(Beginning of SUPPLIED MATERIAL)
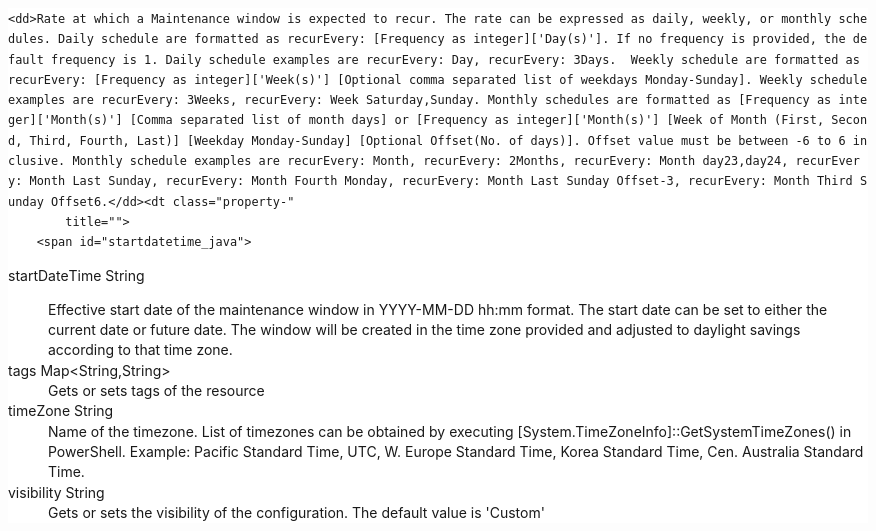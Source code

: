     <dd>Rate at which a Maintenance window is expected to recur. The rate can be expressed as daily, weekly, or monthly schedules. Daily schedule are formatted as recurEvery: [Frequency as integer]['Day(s)']. If no frequency is provided, the default frequency is 1. Daily schedule examples are recurEvery: Day, recurEvery: 3Days.  Weekly schedule are formatted as recurEvery: [Frequency as integer]['Week(s)'] [Optional comma separated list of weekdays Monday-Sunday]. Weekly schedule examples are recurEvery: 3Weeks, recurEvery: Week Saturday,Sunday. Monthly schedules are formatted as [Frequency as integer]['Month(s)'] [Comma separated list of month days] or [Frequency as integer]['Month(s)'] [Week of Month (First, Second, Third, Fourth, Last)] [Weekday Monday-Sunday] [Optional Offset(No. of days)]. Offset value must be between -6 to 6 inclusive. Monthly schedule examples are recurEvery: Month, recurEvery: 2Months, recurEvery: Month day23,day24, recurEvery: Month Last Sunday, recurEvery: Month Fourth Monday, recurEvery: Month Last Sunday Offset-3, recurEvery: Month Third Sunday Offset6.</dd><dt class="property-"
            title="">
        <span id="startdatetime_java">
<a data-swiftype-name="resource-property" data-swiftype-type="text" href="#startdatetime_java" style="color: inherit; text-decoration: inherit;">start<wbr>Date<wbr>Time</a>
</span>
        <span class="property-indicator"></span>
        <span class="property-type">String</span>
    </dt>
    <dd>Effective start date of the maintenance window in YYYY-MM-DD hh:mm format. The start date can be set to either the current date or future date. The window will be created in the time zone provided and adjusted to daylight savings according to that time zone.</dd><dt class="property-"
            title="">
        <span id="tags_java">
<a data-swiftype-name="resource-property" data-swiftype-type="text" href="#tags_java" style="color: inherit; text-decoration: inherit;">tags</a>
</span>
        <span class="property-indicator"></span>
        <span class="property-type">Map&lt;String,String&gt;</span>
    </dt>
    <dd>Gets or sets tags of the resource</dd><dt class="property-"
            title="">
        <span id="timezone_java">
<a data-swiftype-name="resource-property" data-swiftype-type="text" href="#timezone_java" style="color: inherit; text-decoration: inherit;">time<wbr>Zone</a>
</span>
        <span class="property-indicator"></span>
        <span class="property-type">String</span>
    </dt>
    <dd>Name of the timezone. List of timezones can be obtained by executing [System.TimeZoneInfo]::GetSystemTimeZones() in PowerShell. Example: Pacific Standard Time, UTC, W. Europe Standard Time, Korea Standard Time, Cen. Australia Standard Time.</dd><dt class="property-"
            title="">
        <span id="visibility_java">
<a data-swiftype-name="resource-property" data-swiftype-type="text" href="#visibility_java" style="color: inherit; text-decoration: inherit;">visibility</a>
</span>
        <span class="property-indicator"></span>
        <span class="property-type">String</span>
    </dt>
    <dd>Gets or sets the visibility of the configuration. The default value is 'Custom'</dd></dl>
</pulumi-choosable>
</div>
(End of SUPPLIED MATERIAL)
--- AIM OF THE EXERCISE ---
Scan the listing above and copy all lines containing the word "color".

--- EXERCISE RESPONSE ---
<a data-swiftype-name="resource-property" data-swiftype-type="text" href="#startdatetime_java" style="color: inherit; text-decoration: inherit;">start<wbr>Date<wbr>Time</a>
<a data-swiftype-name="resource-property" data-swiftype-type="text" href="#tags_java" style="color: inherit; text-decoration: inherit;">tags</a>
<a data-swiftype-name="resource-property" data-swiftype-type="text" href="#timezone_java" style="color: inherit; text-decoration: inherit;">time<wbr>Zone</a>
<a data-swiftype-name="resource-property" data-swiftype-type="text" href="#visibility_java" style="color: inherit; text-decoration: inherit;">visibility</a>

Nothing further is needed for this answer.